Im Griff der Moralpanik

Sieben Männer und Frauen sitzen als Sprecher:innen im Raum der Bundespressekonferenz
Felix Klein (l.), Deutschlands Beauftragter für den Kampf gegen Antisemitismus, repräsentiert laut Donatella della Porta die institutionalisierte Moralpanik in Deutschland (Foto: Picture Alliance/dpa | S. Stache)

Der Bundestag hat jüngst eine weitere Resolution gegen Antisemitismus verabschiedet. In diesem Artikel zeichnet die Soziologin Donatella della Porta die deutschen Antisemitismusdebatten nach. Sie argumentiert, eine „Moralpanik“ habe zu einem Verwaltungsapparat geführt, der vor allem der Unterdrückung progressiver Stimmen dient.

Essay von Donatella della Porta

Seit dem Angriff der Hamas am 7. Oktober 2023 macht Deutschland mit der Ausgrenzung progressiver Künstler:innen und Intellektueller, die sich kritisch gegenüber Israel äußern, international Schlagzeilen.
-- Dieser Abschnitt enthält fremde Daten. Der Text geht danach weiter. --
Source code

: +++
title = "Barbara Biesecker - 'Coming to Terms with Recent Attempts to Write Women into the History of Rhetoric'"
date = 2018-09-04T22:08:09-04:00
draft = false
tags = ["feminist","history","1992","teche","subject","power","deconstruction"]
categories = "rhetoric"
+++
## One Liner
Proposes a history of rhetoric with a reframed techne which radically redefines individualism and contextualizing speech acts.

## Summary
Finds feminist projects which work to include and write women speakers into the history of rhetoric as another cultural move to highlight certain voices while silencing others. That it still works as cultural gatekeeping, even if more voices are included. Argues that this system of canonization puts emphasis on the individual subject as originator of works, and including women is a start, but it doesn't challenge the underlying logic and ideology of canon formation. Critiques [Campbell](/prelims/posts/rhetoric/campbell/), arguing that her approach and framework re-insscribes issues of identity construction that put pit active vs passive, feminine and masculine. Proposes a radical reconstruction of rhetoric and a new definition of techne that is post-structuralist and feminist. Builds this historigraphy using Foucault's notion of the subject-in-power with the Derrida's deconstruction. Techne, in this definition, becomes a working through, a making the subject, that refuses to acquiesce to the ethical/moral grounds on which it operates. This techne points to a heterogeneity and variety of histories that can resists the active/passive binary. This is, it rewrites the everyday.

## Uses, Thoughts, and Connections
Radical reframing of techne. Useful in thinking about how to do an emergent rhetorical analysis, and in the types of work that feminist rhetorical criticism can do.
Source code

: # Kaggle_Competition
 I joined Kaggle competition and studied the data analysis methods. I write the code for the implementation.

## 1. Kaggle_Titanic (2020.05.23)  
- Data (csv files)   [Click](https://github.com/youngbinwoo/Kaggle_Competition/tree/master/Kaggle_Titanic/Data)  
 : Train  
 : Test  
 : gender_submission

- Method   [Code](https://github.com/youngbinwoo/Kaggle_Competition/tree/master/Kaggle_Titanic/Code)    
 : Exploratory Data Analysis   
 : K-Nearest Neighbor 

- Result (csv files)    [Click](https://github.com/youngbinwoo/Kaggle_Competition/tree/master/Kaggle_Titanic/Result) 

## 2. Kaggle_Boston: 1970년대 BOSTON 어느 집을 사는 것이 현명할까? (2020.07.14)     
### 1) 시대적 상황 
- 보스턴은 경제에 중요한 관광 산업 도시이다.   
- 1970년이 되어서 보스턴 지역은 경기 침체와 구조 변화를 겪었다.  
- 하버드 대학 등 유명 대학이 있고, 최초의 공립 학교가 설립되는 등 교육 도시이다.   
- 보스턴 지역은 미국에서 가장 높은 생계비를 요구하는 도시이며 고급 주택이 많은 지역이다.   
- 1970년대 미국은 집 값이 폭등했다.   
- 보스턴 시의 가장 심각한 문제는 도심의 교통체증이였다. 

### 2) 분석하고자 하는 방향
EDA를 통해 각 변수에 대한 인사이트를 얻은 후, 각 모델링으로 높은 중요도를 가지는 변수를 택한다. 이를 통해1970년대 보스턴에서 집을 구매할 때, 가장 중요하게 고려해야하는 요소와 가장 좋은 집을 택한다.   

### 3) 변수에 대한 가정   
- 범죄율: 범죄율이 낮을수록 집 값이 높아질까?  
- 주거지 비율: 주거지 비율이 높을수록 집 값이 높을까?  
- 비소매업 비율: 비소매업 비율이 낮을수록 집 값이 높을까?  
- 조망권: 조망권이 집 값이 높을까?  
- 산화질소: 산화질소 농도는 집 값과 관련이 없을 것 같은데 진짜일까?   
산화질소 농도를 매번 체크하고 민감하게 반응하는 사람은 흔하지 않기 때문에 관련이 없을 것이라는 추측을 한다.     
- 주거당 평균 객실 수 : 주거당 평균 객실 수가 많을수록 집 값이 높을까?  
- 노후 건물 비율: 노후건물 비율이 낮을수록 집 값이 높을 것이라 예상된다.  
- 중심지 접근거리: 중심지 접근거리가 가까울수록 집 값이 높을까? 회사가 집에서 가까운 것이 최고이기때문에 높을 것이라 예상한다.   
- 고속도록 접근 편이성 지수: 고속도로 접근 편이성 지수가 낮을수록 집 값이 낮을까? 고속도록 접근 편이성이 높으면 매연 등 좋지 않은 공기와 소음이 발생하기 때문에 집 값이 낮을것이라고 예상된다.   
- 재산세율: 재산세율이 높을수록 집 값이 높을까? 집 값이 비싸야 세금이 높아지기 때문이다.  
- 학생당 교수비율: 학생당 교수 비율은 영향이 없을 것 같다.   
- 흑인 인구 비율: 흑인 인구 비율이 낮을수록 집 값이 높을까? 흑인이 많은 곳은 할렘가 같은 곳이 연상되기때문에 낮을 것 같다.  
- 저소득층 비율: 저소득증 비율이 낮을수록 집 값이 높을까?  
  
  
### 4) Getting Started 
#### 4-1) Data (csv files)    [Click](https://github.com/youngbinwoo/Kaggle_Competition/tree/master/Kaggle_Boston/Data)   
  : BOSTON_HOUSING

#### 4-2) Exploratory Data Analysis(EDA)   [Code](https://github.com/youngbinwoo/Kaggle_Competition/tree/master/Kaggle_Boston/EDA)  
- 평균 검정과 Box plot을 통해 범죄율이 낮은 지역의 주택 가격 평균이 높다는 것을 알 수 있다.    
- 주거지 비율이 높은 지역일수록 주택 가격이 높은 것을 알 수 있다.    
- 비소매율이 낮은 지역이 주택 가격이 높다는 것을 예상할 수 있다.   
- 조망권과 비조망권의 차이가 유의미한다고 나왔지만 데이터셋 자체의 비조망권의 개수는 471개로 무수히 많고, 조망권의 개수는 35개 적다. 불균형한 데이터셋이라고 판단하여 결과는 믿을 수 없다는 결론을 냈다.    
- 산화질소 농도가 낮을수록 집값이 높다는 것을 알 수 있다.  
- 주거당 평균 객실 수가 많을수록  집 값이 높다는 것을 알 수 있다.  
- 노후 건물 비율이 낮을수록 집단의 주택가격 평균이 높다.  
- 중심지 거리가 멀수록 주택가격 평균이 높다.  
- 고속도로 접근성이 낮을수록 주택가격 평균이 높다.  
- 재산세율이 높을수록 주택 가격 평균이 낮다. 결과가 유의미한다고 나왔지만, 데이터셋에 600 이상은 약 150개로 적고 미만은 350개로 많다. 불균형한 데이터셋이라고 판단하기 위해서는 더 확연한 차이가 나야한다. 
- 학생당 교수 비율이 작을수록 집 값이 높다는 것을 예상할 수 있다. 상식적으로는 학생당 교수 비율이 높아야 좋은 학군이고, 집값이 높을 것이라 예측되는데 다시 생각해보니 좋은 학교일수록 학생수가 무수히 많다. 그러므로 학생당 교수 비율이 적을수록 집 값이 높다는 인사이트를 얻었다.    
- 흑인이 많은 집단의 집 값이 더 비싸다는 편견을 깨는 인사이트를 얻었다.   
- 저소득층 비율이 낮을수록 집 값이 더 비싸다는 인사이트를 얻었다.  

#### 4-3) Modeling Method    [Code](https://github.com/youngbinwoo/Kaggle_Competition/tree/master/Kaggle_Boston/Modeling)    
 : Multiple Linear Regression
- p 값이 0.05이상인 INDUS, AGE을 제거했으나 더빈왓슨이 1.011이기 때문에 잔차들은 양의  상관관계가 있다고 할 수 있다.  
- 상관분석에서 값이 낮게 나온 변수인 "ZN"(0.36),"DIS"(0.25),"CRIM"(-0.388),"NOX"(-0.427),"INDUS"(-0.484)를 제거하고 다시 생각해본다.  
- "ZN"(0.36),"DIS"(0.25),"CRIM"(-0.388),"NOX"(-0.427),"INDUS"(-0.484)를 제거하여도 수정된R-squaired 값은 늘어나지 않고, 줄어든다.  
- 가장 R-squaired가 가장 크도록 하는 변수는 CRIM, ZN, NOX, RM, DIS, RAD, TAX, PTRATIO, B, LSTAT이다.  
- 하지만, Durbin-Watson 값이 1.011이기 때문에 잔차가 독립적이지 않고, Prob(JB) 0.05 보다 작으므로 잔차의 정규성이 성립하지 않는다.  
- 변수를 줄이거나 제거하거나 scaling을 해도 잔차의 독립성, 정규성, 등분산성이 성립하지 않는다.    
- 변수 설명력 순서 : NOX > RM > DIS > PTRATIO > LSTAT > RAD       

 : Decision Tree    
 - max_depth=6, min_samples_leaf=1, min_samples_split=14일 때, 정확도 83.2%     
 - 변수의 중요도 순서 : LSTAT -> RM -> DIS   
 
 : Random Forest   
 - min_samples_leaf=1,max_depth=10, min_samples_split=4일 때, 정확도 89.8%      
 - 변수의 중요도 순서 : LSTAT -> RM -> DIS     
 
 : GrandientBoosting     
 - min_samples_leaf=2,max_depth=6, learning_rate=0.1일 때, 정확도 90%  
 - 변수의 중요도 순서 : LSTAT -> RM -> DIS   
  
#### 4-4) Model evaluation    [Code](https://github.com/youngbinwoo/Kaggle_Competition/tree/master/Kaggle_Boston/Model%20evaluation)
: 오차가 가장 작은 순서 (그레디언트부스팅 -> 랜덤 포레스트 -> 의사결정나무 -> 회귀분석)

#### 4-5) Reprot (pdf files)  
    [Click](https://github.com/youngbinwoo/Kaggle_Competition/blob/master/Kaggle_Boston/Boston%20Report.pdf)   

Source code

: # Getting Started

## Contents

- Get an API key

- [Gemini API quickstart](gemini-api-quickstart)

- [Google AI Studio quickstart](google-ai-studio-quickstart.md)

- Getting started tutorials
Viele Betroffene dieser aggressiv geführten politischen und medialen Kampagnen stammen aus dem Globalen Süden, unter ihnen sind zudem viele kritische jüdische Stimmen

Am 7. November 2024 verabschiedete der Bundestag eine umstrittene neue Resolution zur Bekämpfung des Antisemitismus mit dem Titel „Nie wieder ist jetzt: Jüdisches Leben in Deutschland schützen, bewahren und stärken“. Die Resolution, die von einem breiten parteiübergreifenden Bündnis, einschließlich der rechtsextremen AfD, unterstützt wird, stellt die arabische Bevölkerung Deutschlands als Hauptursache für Antisemitismus dar, prangert vollkommen legale Formen des Protests und der Meinungsäußerung an und setzt Antisemitismus mit Kritik an Israel gleich.   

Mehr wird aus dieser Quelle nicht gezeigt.